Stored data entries
-------------------------

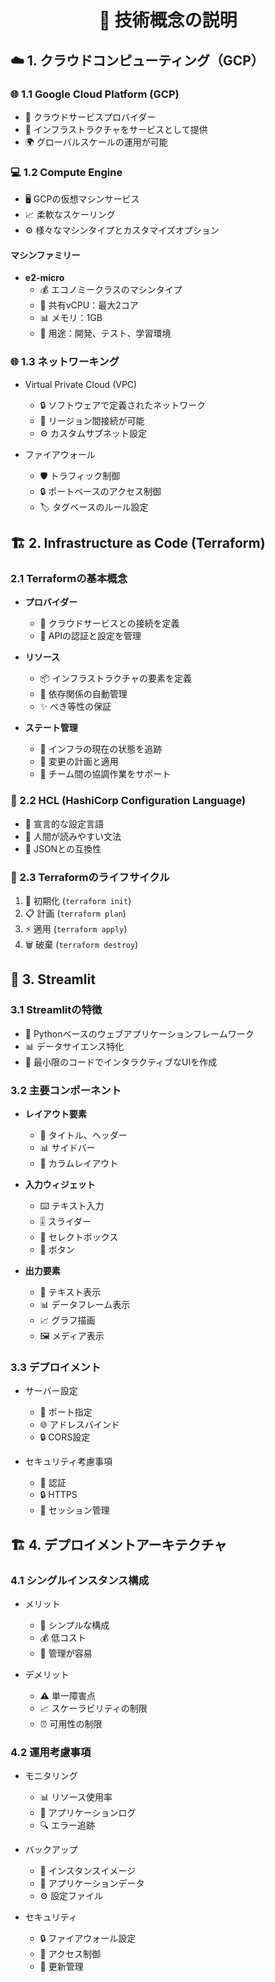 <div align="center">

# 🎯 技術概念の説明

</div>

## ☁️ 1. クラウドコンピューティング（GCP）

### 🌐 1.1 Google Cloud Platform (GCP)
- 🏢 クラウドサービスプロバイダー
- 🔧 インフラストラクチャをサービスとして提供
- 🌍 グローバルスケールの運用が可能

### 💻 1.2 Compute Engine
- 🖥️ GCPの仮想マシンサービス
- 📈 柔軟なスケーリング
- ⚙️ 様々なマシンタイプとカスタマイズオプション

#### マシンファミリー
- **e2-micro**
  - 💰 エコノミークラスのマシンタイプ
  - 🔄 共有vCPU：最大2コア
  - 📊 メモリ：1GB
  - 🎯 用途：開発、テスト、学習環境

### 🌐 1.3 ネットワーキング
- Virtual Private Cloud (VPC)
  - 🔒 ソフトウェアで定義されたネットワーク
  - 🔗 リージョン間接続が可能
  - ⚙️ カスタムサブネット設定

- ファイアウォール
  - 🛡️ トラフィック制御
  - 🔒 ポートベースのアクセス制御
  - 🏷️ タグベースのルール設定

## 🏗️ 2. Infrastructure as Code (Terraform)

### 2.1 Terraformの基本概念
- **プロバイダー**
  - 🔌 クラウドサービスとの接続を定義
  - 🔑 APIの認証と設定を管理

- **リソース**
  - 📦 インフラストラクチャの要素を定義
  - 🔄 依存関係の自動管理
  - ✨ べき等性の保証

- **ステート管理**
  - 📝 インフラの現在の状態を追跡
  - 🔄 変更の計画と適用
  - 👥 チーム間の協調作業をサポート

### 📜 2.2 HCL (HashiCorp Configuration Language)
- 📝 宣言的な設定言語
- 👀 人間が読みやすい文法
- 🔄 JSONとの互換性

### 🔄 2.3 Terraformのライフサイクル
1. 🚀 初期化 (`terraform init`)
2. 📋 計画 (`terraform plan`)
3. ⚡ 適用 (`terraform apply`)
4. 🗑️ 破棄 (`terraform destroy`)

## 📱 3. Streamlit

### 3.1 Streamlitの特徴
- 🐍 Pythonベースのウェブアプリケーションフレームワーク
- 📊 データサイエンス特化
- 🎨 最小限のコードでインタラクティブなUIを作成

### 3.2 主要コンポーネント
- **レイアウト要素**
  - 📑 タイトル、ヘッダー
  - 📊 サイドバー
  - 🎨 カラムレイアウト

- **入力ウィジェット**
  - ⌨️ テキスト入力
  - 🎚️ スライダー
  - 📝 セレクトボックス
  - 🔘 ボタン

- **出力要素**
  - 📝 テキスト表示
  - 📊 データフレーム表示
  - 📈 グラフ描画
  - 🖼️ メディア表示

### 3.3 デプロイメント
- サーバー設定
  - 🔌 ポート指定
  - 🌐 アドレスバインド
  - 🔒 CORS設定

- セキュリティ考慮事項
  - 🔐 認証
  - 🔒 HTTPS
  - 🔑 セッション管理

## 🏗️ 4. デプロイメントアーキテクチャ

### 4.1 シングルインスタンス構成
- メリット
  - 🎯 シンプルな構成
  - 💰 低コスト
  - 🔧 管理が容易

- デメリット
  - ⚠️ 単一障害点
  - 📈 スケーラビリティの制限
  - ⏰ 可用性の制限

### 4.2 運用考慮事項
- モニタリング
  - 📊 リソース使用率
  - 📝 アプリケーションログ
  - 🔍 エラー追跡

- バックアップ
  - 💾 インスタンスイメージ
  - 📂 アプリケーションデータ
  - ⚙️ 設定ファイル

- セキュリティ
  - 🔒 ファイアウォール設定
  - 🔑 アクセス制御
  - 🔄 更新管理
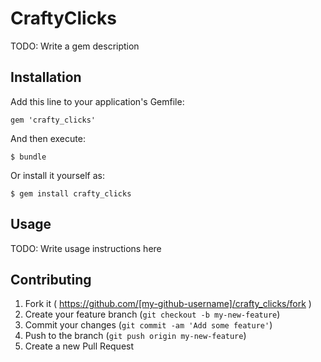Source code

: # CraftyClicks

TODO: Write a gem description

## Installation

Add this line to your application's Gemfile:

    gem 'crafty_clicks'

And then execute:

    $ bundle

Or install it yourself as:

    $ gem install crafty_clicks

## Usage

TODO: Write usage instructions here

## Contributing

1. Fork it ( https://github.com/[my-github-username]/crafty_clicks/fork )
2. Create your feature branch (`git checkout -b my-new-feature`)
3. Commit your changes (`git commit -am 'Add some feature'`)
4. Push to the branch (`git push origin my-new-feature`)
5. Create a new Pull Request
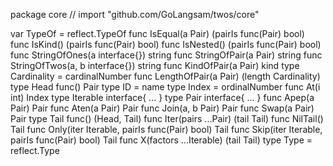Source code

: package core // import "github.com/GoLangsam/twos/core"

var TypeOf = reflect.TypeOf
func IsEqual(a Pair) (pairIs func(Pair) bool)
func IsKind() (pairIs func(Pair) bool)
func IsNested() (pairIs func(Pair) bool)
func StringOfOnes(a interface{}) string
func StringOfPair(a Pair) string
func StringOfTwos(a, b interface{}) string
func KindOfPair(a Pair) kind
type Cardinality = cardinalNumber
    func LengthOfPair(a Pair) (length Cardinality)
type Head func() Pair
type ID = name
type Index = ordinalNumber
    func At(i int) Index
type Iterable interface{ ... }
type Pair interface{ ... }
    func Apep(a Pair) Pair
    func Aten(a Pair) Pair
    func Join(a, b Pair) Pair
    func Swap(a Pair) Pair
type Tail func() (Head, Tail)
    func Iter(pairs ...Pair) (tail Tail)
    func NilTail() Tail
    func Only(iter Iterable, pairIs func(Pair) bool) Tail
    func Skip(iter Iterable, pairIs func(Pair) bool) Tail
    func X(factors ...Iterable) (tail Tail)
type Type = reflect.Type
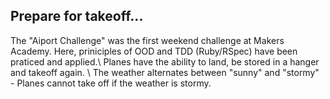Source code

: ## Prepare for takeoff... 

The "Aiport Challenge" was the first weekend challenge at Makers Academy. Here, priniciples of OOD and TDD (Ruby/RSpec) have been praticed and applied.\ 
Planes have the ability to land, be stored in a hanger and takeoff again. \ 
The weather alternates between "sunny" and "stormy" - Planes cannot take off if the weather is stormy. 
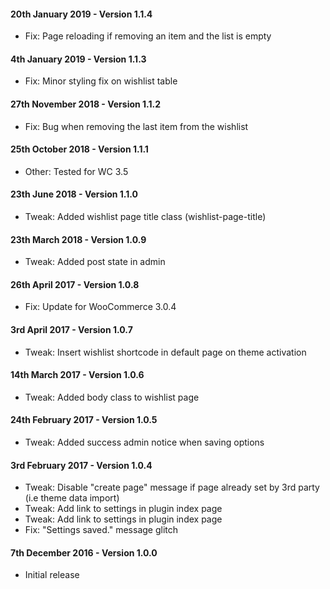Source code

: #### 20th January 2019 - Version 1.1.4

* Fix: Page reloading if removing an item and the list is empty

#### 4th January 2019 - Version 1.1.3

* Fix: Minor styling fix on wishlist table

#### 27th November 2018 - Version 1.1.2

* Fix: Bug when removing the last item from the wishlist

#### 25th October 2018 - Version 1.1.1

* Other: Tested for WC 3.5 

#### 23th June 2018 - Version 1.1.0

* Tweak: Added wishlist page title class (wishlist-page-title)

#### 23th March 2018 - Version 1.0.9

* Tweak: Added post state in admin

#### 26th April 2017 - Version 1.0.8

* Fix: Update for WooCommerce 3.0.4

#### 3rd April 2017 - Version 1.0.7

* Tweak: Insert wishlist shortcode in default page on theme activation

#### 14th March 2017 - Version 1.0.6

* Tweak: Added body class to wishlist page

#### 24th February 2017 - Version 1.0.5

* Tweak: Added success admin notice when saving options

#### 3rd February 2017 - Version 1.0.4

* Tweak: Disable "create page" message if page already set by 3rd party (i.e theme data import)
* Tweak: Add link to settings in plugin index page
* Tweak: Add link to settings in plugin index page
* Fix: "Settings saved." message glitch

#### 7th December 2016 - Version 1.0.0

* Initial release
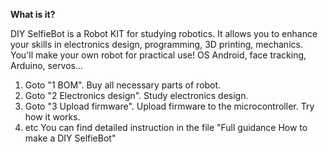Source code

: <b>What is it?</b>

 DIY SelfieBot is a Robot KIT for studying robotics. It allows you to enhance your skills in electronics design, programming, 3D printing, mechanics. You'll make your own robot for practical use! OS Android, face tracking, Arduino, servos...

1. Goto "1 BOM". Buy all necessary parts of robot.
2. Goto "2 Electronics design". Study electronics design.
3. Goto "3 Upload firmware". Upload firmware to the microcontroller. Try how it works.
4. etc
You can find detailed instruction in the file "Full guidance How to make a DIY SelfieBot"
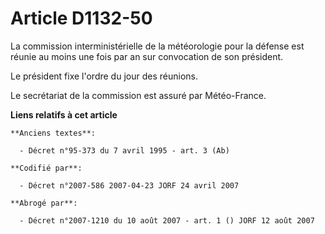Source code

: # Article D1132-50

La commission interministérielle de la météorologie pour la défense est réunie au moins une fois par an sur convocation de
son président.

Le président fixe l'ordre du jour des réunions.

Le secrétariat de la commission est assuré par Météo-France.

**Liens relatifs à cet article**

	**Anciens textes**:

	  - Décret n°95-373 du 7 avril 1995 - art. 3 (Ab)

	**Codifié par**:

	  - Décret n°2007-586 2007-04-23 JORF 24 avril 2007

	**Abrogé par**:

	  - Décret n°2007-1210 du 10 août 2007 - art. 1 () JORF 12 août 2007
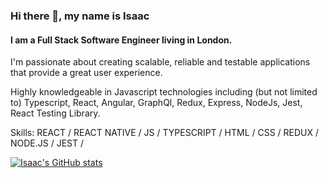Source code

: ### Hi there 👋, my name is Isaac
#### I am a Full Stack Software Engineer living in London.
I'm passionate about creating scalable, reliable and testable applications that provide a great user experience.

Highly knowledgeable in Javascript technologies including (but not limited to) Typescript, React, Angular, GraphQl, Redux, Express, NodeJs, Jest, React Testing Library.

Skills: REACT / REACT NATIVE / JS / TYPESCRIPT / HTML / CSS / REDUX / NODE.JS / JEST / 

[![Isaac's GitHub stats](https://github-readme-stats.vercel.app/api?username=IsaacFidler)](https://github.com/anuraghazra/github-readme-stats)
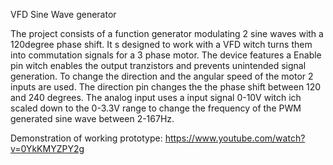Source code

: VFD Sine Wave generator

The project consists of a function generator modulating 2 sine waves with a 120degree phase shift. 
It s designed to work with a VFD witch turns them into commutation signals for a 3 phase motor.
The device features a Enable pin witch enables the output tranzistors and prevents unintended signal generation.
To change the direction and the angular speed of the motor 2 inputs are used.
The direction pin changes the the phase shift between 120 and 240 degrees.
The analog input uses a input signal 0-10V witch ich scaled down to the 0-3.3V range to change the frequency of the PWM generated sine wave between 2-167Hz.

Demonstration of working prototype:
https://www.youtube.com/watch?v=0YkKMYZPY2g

-------------------------

◆ Exercise goal
Where in the records does the word "witch" appear? Copy each line that holds it.

◆ Finished task
It s designed to work with a VFD witch turns them into commutation signals for a 3 phase motor.
The device features a Enable pin witch enables the output tranzistors and prevents unintended signal generation.
The analog input uses a input signal 0-10V witch ich scaled down to the 0-3.3V range to change the frequency of the PWM generated sine wave between 2-167Hz.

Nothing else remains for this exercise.